REQUIRED WORK: Repeat the entries without change, omitting the pictures.

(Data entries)
####################

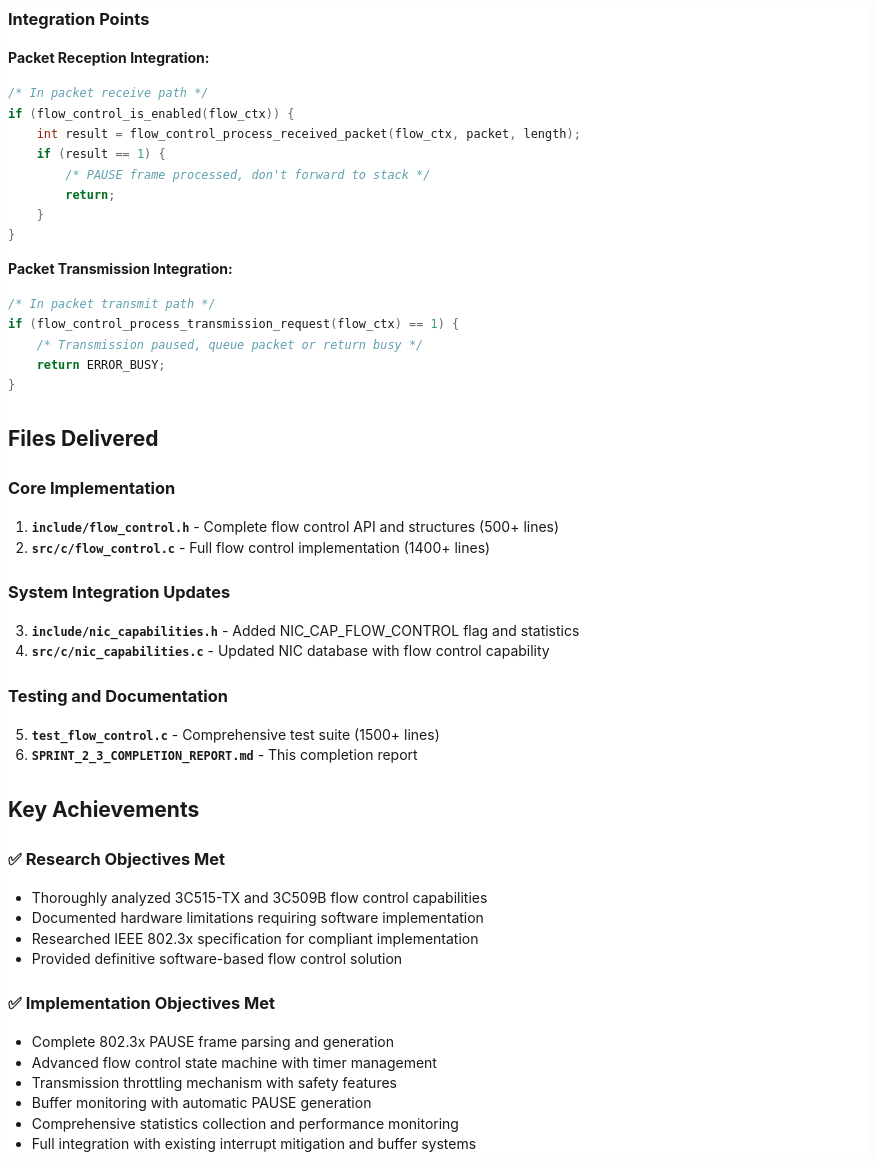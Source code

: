 ### Integration Points

**Packet Reception Integration:**
```c
/* In packet receive path */
if (flow_control_is_enabled(flow_ctx)) {
    int result = flow_control_process_received_packet(flow_ctx, packet, length);
    if (result == 1) {
        /* PAUSE frame processed, don't forward to stack */
        return;
    }
}
```

**Packet Transmission Integration:**
```c
/* In packet transmit path */
if (flow_control_process_transmission_request(flow_ctx) == 1) {
    /* Transmission paused, queue packet or return busy */
    return ERROR_BUSY;
}
```

## Files Delivered

### Core Implementation
1. **`include/flow_control.h`** - Complete flow control API and structures (500+ lines)
2. **`src/c/flow_control.c`** - Full flow control implementation (1400+ lines)

### System Integration Updates
3. **`include/nic_capabilities.h`** - Added NIC_CAP_FLOW_CONTROL flag and statistics
4. **`src/c/nic_capabilities.c`** - Updated NIC database with flow control capability

### Testing and Documentation
5. **`test_flow_control.c`** - Comprehensive test suite (1500+ lines)
6. **`SPRINT_2_3_COMPLETION_REPORT.md`** - This completion report

## Key Achievements

### ✅ Research Objectives Met
- Thoroughly analyzed 3C515-TX and 3C509B flow control capabilities
- Documented hardware limitations requiring software implementation
- Researched IEEE 802.3x specification for compliant implementation
- Provided definitive software-based flow control solution

### ✅ Implementation Objectives Met
- Complete 802.3x PAUSE frame parsing and generation
- Advanced flow control state machine with timer management
- Transmission throttling mechanism with safety features
- Buffer monitoring with automatic PAUSE generation
- Comprehensive statistics collection and performance monitoring
- Full integration with existing interrupt mitigation and buffer systems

####################

EXERCISE OUTPUT:
Source code

: ### Integration Points

**Packet Reception Integration:**
```c
/* In packet receive path */
if (flow_control_is_enabled(flow_ctx)) {
    int result = flow_control_process_received_packet(flow_ctx, packet, length);
    if (result == 1) {
        /* PAUSE frame processed, don't forward to stack */
        return;
    }
}
```

**Packet Transmission Integration:**
```c
/* In packet transmit path */
if (flow_control_process_transmission_request(flow_ctx) == 1) {
    /* Transmission paused, queue packet or return busy */
    return ERROR_BUSY;
}
```

## Files Delivered

### Core Implementation
1. **`include/flow_control.h`** - Complete flow control API and structures (500+ lines)
2. **`src/c/flow_control.c`** - Full flow control implementation (1400+ lines)

### System Integration Updates
3. **`include/nic_capabilities.h`** - Added NIC_CAP_FLOW_CONTROL flag and statistics
4. **`src/c/nic_capabilities.c`** - Updated NIC database with flow control capability

### Testing and Documentation
5. **`test_flow_control.c`** - Comprehensive test suite (1500+ lines)
6. **`SPRINT_2_3_COMPLETION_REPORT.md`** - This completion report

## Key Achievements

### ✅ Research Objectives Met
- Thoroughly analyzed 3C515-TX and 3C509B flow control capabilities
- Documented hardware limitations requiring software implementation
- Researched IEEE 802.3x specification for compliant implementation
- Provided definitive software-based flow control solution

### ✅ Implementation Objectives Met
- Complete 802.3x PAUSE frame parsing and generation
- Advanced flow control state machine with timer management
- Transmission throttling mechanism with safety features
- Buffer monitoring with automatic PAUSE generation
- Comprehensive statistics collection and performance monitoring
- Full integration with existing interrupt mitigation and buffer systems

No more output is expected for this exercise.